Give the data again exactly, stopping after the "- 🔭 I’m currently" line.

Data records:
--
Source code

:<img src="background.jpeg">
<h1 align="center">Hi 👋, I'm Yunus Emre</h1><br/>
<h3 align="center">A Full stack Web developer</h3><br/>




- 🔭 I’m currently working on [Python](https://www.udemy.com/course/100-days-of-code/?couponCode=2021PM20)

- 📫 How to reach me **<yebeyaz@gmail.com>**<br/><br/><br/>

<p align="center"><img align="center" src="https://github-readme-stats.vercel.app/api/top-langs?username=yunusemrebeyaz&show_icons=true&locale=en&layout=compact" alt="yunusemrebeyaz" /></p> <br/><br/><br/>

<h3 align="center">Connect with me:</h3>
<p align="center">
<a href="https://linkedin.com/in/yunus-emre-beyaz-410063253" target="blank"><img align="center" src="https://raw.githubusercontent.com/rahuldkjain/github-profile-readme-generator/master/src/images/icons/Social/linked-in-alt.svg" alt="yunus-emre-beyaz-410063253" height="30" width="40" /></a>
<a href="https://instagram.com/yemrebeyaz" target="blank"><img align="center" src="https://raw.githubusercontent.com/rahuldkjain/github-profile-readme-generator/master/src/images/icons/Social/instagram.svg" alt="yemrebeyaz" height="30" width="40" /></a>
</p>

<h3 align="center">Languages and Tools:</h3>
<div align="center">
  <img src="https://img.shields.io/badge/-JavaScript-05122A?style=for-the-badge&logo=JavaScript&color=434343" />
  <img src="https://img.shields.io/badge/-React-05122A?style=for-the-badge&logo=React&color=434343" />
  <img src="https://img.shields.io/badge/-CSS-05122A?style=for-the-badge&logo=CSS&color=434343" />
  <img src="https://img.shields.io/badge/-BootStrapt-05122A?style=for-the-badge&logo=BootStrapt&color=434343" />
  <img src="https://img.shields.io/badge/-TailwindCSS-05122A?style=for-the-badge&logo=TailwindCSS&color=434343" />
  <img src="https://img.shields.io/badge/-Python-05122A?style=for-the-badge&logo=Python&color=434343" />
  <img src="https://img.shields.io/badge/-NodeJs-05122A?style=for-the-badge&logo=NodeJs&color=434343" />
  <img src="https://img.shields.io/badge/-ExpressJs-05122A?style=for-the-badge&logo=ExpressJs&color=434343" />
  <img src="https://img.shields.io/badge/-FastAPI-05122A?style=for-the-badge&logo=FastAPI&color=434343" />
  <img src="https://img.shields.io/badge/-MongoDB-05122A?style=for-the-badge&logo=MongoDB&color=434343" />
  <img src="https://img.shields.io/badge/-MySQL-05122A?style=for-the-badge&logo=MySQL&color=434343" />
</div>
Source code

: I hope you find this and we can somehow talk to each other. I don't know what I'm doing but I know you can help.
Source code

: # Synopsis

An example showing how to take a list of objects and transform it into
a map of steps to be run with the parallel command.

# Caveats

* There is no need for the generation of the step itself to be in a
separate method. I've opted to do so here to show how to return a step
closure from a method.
--
## RESULT OF THIS TASK
Source code

:<img src="background.jpeg">
<h1 align="center">Hi 👋, I'm Yunus Emre</h1><br/>
<h3 align="center">A Full stack Web developer</h3><br/>




- 🔭 I’m currently working on [Python](https://www.udemy.com/course/100-days-of-code/?couponCode=2021PM20)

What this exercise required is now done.